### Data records
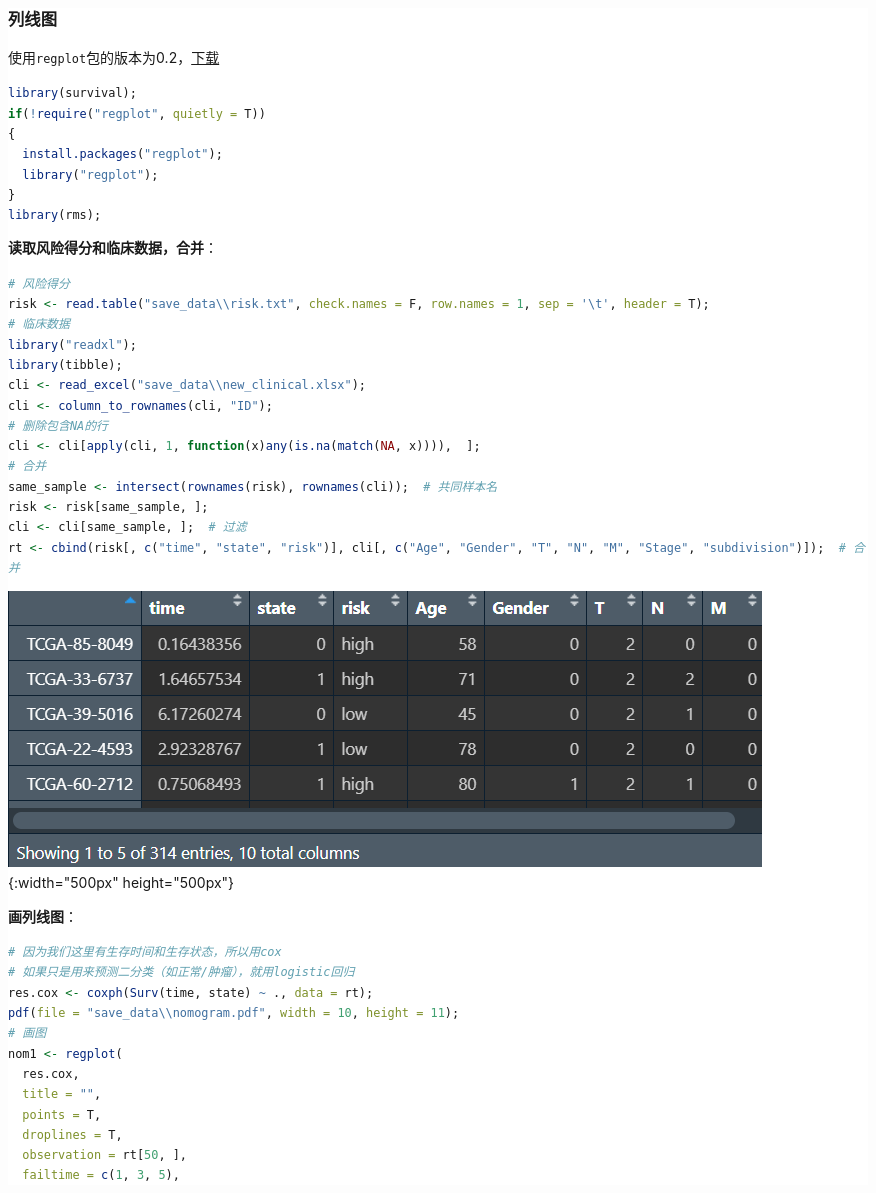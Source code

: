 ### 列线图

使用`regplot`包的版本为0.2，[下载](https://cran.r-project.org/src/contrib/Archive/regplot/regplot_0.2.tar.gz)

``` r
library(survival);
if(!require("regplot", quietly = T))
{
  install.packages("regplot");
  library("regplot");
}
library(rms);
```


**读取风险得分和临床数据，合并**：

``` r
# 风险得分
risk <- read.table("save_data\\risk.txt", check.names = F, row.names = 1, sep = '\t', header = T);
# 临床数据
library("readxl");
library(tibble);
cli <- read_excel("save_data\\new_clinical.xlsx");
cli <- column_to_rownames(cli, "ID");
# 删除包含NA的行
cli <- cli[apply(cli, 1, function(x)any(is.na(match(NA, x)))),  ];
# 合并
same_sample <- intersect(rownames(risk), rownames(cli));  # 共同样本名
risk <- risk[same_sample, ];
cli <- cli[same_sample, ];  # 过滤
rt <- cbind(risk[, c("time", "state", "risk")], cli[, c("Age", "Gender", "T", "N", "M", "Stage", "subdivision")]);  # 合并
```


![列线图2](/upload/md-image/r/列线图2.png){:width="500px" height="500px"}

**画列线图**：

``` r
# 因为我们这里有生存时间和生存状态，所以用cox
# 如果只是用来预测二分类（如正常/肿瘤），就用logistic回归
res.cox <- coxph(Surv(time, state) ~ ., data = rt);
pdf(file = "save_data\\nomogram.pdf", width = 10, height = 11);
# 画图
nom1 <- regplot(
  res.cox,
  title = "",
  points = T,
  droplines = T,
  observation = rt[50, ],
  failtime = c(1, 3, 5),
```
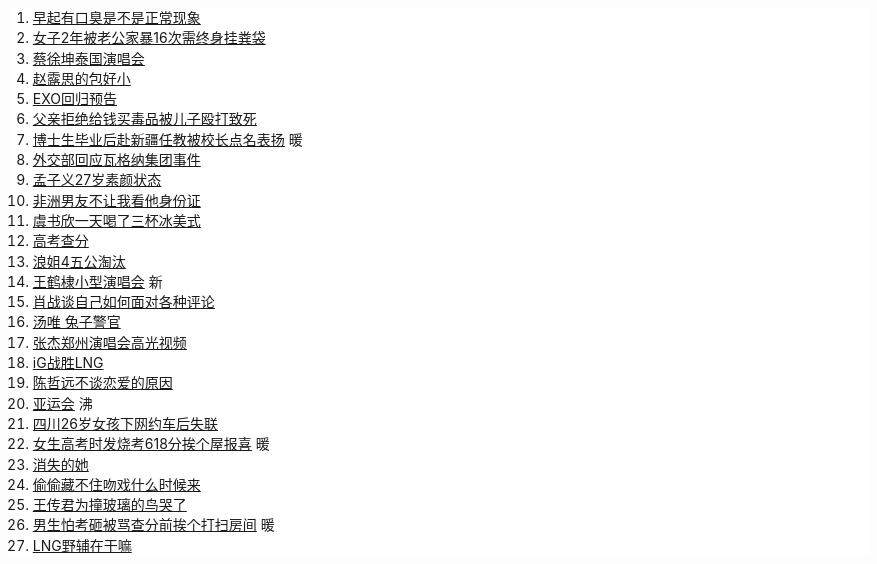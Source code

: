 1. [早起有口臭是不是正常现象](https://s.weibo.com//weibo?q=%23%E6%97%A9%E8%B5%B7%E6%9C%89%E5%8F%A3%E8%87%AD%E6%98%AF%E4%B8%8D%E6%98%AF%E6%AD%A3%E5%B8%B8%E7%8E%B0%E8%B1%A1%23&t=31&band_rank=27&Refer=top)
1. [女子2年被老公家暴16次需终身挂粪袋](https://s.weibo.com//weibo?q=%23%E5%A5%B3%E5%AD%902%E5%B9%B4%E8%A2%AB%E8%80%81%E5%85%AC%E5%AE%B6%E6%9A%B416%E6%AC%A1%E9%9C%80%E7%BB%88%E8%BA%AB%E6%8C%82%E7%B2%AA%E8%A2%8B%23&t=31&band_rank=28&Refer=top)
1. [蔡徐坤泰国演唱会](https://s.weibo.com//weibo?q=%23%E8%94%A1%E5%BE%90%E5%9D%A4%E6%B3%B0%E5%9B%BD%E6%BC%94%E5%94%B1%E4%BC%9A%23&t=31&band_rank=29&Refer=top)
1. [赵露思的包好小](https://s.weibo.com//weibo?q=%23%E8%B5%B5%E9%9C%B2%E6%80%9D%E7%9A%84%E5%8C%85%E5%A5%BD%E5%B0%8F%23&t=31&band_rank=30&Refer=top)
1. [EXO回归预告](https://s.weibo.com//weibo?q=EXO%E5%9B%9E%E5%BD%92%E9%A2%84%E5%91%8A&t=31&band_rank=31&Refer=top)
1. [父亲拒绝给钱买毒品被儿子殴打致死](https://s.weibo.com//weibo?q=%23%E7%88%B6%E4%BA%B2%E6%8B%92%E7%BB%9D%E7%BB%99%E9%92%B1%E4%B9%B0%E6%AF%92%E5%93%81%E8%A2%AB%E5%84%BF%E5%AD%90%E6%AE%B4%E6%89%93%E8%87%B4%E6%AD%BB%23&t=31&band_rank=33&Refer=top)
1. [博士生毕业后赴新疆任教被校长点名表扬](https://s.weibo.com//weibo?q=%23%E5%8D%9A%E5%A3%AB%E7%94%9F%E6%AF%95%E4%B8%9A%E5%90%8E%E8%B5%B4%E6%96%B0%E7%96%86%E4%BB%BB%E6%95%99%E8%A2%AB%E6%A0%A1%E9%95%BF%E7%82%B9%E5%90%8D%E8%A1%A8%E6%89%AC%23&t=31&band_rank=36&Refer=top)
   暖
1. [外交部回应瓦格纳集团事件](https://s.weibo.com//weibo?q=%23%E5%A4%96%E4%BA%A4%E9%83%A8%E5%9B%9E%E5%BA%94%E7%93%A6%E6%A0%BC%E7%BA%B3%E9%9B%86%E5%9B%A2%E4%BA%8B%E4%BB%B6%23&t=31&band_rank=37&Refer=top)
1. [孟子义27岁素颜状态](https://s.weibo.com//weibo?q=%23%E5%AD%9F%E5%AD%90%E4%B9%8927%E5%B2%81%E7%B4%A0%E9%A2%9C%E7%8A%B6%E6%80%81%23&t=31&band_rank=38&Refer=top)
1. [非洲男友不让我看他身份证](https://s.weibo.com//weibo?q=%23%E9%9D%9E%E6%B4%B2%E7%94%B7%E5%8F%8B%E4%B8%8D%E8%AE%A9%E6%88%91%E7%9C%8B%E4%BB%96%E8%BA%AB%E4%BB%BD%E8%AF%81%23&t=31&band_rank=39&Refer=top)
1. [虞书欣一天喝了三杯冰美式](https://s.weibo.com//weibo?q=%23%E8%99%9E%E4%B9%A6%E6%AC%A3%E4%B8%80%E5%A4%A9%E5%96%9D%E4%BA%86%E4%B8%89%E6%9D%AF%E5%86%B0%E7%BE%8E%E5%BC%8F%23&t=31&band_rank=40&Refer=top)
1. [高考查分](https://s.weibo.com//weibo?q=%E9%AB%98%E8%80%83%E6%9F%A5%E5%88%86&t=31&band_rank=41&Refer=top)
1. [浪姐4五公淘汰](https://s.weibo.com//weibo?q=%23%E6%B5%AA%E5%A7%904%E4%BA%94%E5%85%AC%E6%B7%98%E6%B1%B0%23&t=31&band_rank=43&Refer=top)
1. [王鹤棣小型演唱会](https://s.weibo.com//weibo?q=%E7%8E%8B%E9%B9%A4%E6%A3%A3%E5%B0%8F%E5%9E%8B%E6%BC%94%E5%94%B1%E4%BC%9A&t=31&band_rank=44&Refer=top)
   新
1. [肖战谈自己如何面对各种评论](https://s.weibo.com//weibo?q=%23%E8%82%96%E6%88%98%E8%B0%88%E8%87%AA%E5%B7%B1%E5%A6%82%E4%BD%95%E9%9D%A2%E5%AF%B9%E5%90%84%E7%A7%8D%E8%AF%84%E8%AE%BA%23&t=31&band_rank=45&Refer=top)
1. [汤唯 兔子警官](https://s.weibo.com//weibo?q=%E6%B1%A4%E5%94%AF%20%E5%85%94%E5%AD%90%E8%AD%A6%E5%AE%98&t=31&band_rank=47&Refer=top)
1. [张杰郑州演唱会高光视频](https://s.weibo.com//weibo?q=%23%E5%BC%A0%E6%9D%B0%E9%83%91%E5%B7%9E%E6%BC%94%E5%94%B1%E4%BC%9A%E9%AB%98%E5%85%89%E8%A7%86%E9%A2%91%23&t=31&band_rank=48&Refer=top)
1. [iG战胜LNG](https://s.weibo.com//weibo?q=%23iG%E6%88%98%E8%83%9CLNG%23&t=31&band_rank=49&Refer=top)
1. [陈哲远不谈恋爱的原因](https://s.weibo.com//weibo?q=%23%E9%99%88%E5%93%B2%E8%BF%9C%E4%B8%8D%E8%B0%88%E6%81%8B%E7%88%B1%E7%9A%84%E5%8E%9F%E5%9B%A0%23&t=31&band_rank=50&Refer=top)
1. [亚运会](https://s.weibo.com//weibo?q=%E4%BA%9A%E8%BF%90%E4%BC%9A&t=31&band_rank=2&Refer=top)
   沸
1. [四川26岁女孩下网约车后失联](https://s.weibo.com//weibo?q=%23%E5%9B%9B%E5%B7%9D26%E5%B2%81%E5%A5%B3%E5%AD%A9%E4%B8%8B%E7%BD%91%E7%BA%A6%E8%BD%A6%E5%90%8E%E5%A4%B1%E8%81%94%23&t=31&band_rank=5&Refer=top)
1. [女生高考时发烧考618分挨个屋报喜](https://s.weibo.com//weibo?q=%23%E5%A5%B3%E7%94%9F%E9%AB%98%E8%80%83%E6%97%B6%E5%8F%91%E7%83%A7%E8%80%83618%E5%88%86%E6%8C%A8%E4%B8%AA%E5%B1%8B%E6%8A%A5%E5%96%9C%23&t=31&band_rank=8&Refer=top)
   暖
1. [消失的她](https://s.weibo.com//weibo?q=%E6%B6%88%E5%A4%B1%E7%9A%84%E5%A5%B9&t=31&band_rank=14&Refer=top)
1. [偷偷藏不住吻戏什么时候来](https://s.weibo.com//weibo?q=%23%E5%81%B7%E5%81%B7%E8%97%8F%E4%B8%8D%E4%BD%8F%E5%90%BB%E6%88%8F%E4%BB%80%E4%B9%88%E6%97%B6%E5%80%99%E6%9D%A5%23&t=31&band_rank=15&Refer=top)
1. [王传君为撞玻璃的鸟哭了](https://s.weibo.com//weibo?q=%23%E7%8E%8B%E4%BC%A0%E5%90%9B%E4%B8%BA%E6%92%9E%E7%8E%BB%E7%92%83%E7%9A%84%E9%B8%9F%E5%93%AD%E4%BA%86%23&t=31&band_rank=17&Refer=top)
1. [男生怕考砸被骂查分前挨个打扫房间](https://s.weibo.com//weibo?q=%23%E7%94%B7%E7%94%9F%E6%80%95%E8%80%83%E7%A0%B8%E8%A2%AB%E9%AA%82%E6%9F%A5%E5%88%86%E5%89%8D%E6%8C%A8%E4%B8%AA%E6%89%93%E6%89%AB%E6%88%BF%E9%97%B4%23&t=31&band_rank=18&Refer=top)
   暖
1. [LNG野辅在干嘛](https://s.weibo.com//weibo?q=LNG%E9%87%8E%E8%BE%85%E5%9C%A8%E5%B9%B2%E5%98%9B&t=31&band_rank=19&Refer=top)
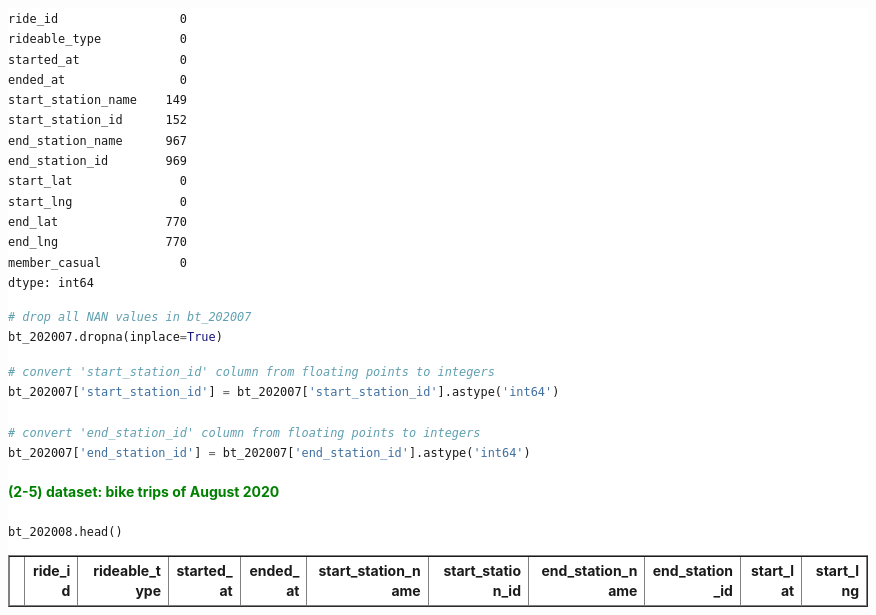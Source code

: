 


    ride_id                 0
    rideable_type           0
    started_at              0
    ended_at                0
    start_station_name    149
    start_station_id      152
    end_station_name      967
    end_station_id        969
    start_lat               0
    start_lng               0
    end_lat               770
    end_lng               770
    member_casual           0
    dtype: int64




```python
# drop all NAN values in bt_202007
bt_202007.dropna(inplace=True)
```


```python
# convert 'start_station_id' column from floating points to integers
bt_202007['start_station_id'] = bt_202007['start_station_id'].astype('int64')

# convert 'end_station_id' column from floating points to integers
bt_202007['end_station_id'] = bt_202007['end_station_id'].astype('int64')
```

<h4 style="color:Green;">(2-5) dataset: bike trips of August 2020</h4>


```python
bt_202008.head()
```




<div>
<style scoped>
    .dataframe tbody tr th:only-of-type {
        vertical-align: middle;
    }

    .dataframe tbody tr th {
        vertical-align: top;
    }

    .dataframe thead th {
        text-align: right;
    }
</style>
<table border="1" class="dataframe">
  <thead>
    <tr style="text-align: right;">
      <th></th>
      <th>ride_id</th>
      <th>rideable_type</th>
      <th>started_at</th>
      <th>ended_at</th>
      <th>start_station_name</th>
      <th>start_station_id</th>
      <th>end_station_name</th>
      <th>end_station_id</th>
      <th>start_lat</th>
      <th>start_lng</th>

### ACTIVITY
Take each line above that contains "risk" and copy it out.

### ANSWER SECTION
risk <- read.table("save_data\\risk.txt", check.names = F, row.names = 1, sep = '\t', header = T);
same_sample <- intersect(rownames(risk), rownames(cli));  # 共同样本名
risk <- risk[same_sample, ];
rt <- cbind(risk[, c("time", "state", "risk")], cli[, c("Age", "Gender", "T", "N", "M", "Stage", "subdivision")]);  # 合并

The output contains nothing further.